In an interview with the Rover, Martin said she was motivated “to give this really generous picture of Catholic culture,” with its countless manifestations all “ultimately oriented around the question of the good.”
Martin opened her lecture by exploring the breadth of Catholic culture in its myriad forms, both geographically and culturally. She explained how Catholic culture reaches beyond explicit Catholicism to include the likes of Homer, Fyodor Dostoevsky, C. S. Lewis, and countless others who reflect the essence of Catholic culture without being Catholic themselves.
Catholic culture, she argued, possesses a “radically open disposition,” a “discerning yes” that critiques, transforms, and thereby integrates all wisdom, while also rejecting the “counterfeit generosities of eclecticism, relativism, [and] shallow pluralism.”
Tracing “culture” back to the Latin colere—meaning “to till”—Martin continued by developing an analogy of Catholic culture as agriculture in four principles.
First, just as agriculture is concerned with what is natural, so too must Catholic culture embrace nature and the body—the dirt of life—through the incarnation of Christ. Second, similar to the way that soil “has the capacity to take in and transform,” Martin argued that Catholic culture is “enormously hospitable” in its ability to transform, joining varied people and perspectives into the organic whole. Third, she explained Catholic culture is not a “monoculture,” but rather is “enormously diverse.” Finally, because of this “radical diversity,” Catholic culture, like good soil, is “teeming with life. … It is literally a culture of life.”

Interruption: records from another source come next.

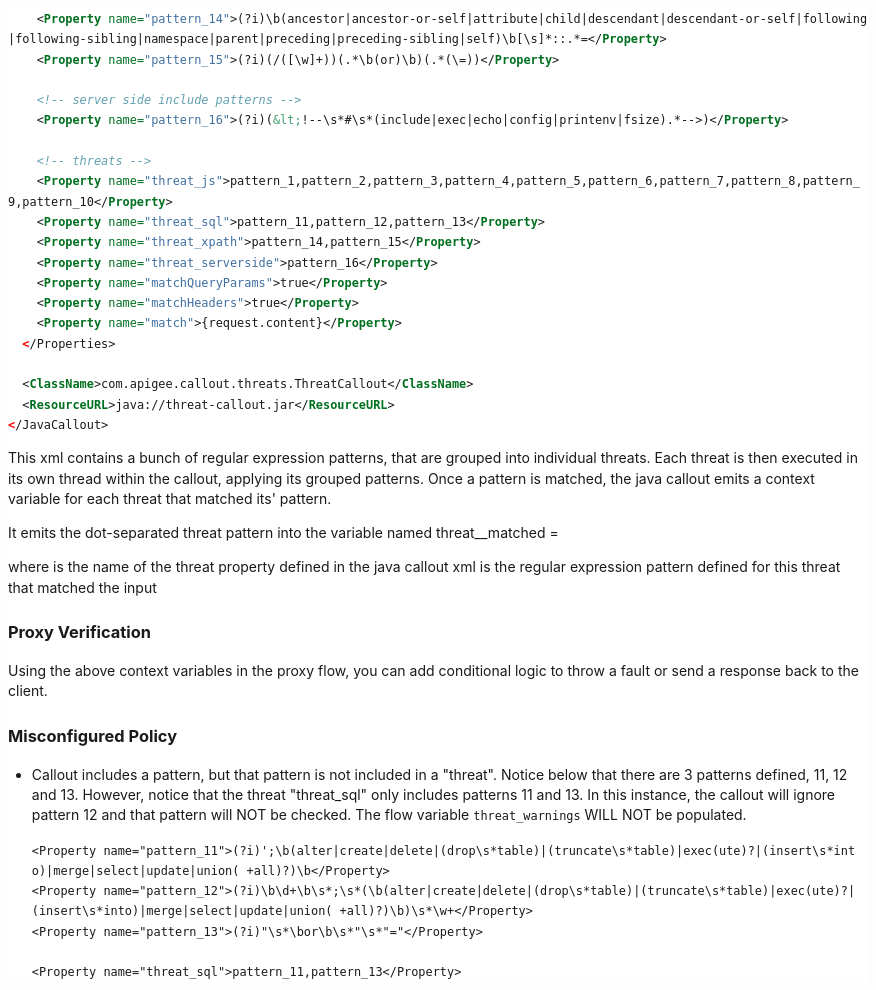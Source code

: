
 ```xml
    <Property name="pattern_14">(?i)\b(ancestor|ancestor-or-self|attribute|child|descendant|descendant-or-self|following|following-sibling|namespace|parent|preceding|preceding-sibling|self)\b[\s]*::.*=</Property>
    <Property name="pattern_15">(?i)(/([\w]+))(.*\b(or)\b)(.*(\=))</Property>

    <!-- server side include patterns -->
    <Property name="pattern_16">(?i)(&lt;!--\s*#\s*(include|exec|echo|config|printenv|fsize).*-->)</Property>

    <!-- threats -->
    <Property name="threat_js">pattern_1,pattern_2,pattern_3,pattern_4,pattern_5,pattern_6,pattern_7,pattern_8,pattern_9,pattern_10</Property>
    <Property name="threat_sql">pattern_11,pattern_12,pattern_13</Property>
    <Property name="threat_xpath">pattern_14,pattern_15</Property>
    <Property name="threat_serverside">pattern_16</Property>
    <Property name="matchQueryParams">true</Property>
    <Property name="matchHeaders">true</Property>
    <Property name="match">{request.content}</Property>
  </Properties>

  <ClassName>com.apigee.callout.threats.ThreatCallout</ClassName>
  <ResourceURL>java://threat-callout.jar</ResourceURL>
</JavaCallout>
```

This xml contains a bunch of regular expression patterns, that are grouped into individual threats. Each threat is then executed in its own thread within the callout, applying its grouped patterns. Once a pattern is matched, the java callout emits a context variable for each threat that matched its' pattern.

It emits the dot-separated threat pattern into the variable named
    threat\_<threat>\_matched = <pattern>

where
  <threat> is the name of the threat property defined in the java callout xml
  <pattern> is the regular expression pattern  defined for this threat that matched the input


### Proxy Verification

Using the above context variables in the proxy flow, you can add conditional logic to throw a fault or send a response back to the client.

### Misconfigured Policy <a name="misconfiguredPolicy"></a>
* <a name="misconfiguredPolicy1">Callout includes a pattern, but that pattern is not included in a "threat".</a>  Notice below that there are 3 patterns defined, 11, 12 and 13.  However, notice that the threat "threat_sql" only includes patterns 11 and 13. In this instance, the callout will ignore pattern 12 and that pattern will NOT be checked. The flow variable `threat_warnings` WILL NOT be populated.
  ```
  <Property name="pattern_11">(?i)';\b(alter|create|delete|(drop\s*table)|(truncate\s*table)|exec(ute)?|(insert\s*into)|merge|select|update|union( +all)?)\b</Property>
  <Property name="pattern_12">(?i)\b\d+\b\s*;\s*(\b(alter|create|delete|(drop\s*table)|(truncate\s*table)|exec(ute)?|(insert\s*into)|merge|select|update|union( +all)?)\b)\s*\w+</Property>
  <Property name="pattern_13">(?i)"\s*\bor\b\s*"\s*"="</Property>

  <Property name="threat_sql">pattern_11,pattern_13</Property>
  ```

After articulating this agricultural vision of Catholic culture, Martin then grounded her conception in ethics, stating, “the very anima—or soul—of culture is none other than human perfection, that is, our God-given grace and capacity to be perfected in our desire for the Good.” Martin continued, “The culmination of perfection is union with the God who is Goodness itself.”
Echoing Catholic philosopher Josef Pieper, Martin argued that worship of God animates culture. Unlike the culture of “total work,” Catholic culture is one of “worship, which takes place in festivity, feast, leisure, celebration” and entails a “posture of receptivity rather than activity.”
She closed her talk by reflecting on leisure’s relationship with love. “Leisure,” she quoted from Pieper, “lives on affirmation.” She concluded, “Is this fundamental affirmation not at the very root of Catholic culture? To praise the praiseworthy things, to love the lovable things, to elevate the good things of nature, art, literature, education, and ordinary life for the intrinsic goodness they have merely in virtue of their existence.”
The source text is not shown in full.